Now, do not the policymakers all around the world know this? Doesn’t a planner at a top position in the Government know this? Then why do these 2 poor kids often never come up in life? How much of it is attributed to initial level of income & wealth, how much is attributed to the effort they put in, how much is attributed to external factors? Do we even have a concrete answer to all these questions?


A recent PEW report suggests that 70% of the lower income citizens remain in the same bracket, while 26% rose to middle income earners and a mere 4% become high income earners by the end of their lifetime. Adding fuel to fire the report goes into state that wealth and income feed into each other.

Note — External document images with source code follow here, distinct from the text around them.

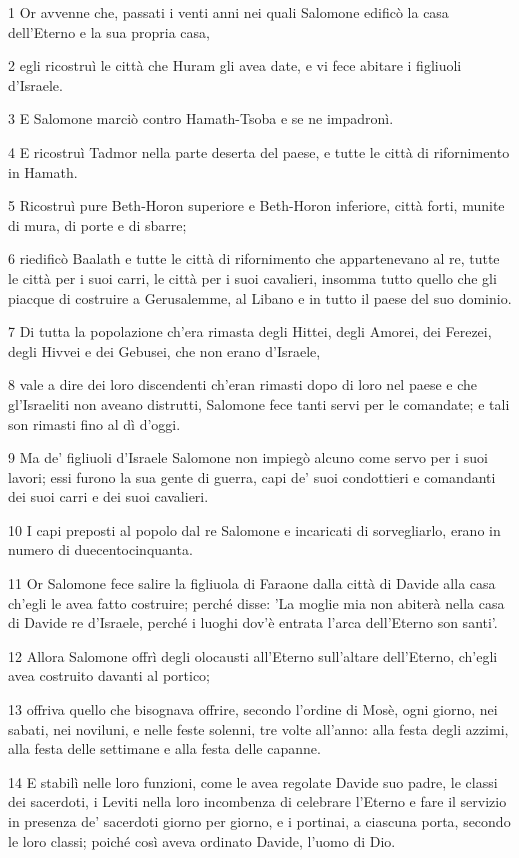 \par 1 Or avvenne che, passati i venti anni nei quali Salomone edificò la casa dell'Eterno e la sua propria casa,
\par 2 egli ricostruì le città che Huram gli avea date, e vi fece abitare i figliuoli d'Israele.
\par 3 E Salomone marciò contro Hamath-Tsoba e se ne impadronì.
\par 4 E ricostruì Tadmor nella parte deserta del paese, e tutte le città di rifornimento in Hamath.
\par 5 Ricostruì pure Beth-Horon superiore e Beth-Horon inferiore, città forti, munite di mura, di porte e di sbarre;
\par 6 riedificò Baalath e tutte le città di rifornimento che appartenevano al re, tutte le città per i suoi carri, le città per i suoi cavalieri, insomma tutto quello che gli piacque di costruire a Gerusalemme, al Libano e in tutto il paese del suo dominio.
\par 7 Di tutta la popolazione ch'era rimasta degli Hittei, degli Amorei, dei Ferezei, degli Hivvei e dei Gebusei, che non erano d'Israele,
\par 8 vale a dire dei loro discendenti ch'eran rimasti dopo di loro nel paese e che gl'Israeliti non aveano distrutti, Salomone fece tanti servi per le comandate; e tali son rimasti fino al dì d'oggi.
\par 9 Ma de' figliuoli d'Israele Salomone non impiegò alcuno come servo per i suoi lavori; essi furono la sua gente di guerra, capi de' suoi condottieri e comandanti dei suoi carri e dei suoi cavalieri.
\par 10 I capi preposti al popolo dal re Salomone e incaricati di sorvegliarlo, erano in numero di duecentocinquanta.
\par 11 Or Salomone fece salire la figliuola di Faraone dalla città di Davide alla casa ch'egli le avea fatto costruire; perché disse: 'La moglie mia non abiterà nella casa di Davide re d'Israele, perché i luoghi dov'è entrata l'arca dell'Eterno son santi'.
\par 12 Allora Salomone offrì degli olocausti all'Eterno sull'altare dell'Eterno, ch'egli avea costruito davanti al portico;
\par 13 offriva quello che bisognava offrire, secondo l'ordine di Mosè, ogni giorno, nei sabati, nei noviluni, e nelle feste solenni, tre volte all'anno: alla festa degli azzimi, alla festa delle settimane e alla festa delle capanne.
\par 14 E stabilì nelle loro funzioni, come le avea regolate Davide suo padre, le classi dei sacerdoti, i Leviti nella loro incombenza di celebrare l'Eterno e fare il servizio in presenza de' sacerdoti giorno per giorno, e i portinai, a ciascuna porta, secondo le loro classi; poiché così aveva ordinato Davide, l'uomo di Dio.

Those who have a high wealth are normally tipped to earn high.


There is another side to this argument as well put forward by policymakers and economists. They would shout out loud “YES! Policy obviously works”. Till date millions of people have been lifted out of poverty. They would give a number of statistics which say that people all around the globe have become better off than they were. Even the poorest of poor’s life has improved from what is was and so on. Well, statistics are deceptive you see. People might have climbed out of poverty, but has the overall development been equal? Has the speed of development commendable? Does the society provide equal opportunities for at least 50% of the population to grow at the same speed? Do at least 3 of the 4 kids born every second have an equal chance of progressing up the ladder, with the same pace?


After centuries of economic policy in action the world stands at a situation with deepening inequality.


Source: Credit Suisse Global wealth datebook 2014


Adding to this a forecast by OXFAM predicts that by next year the top 1% will hold 50% of the global wealth! Now, there is a group of economists who argue that money will accumulate on the top and slowly trickle down to the poor. The famous inverted “U” shape curve which argues that inequality will rise initially when development occurs and then fall down eventually. The eventually part is the mystery. Can I go and convince the two kids, who were born poor, grow up poor, live poor that eventually things will change? That maybe their grandchildren would live a far better off life?


The underlying question from all the above is that can economic policy change the fate of the two kids, who are born in poor conditions. At least can their next generation become half of what the lucky 2 kids had in the previous generation? Can policies ensure that all sections of the society are provided equal opportunities to grow? I repeat, can analysis and policy beat the law of karma? Is there something that humans cannot control? Why is it that while I munch away to glory at McDonald’s or KFC, there are those 2 poor kids, now grown up and as tall as me standing outside staring at me like they would do anything for a bite? Why am I here and they there, behind the glass? As an economic thinker these questions are burning thoughts inside my head. And the fire has only intensified. The quest within has gained momentum.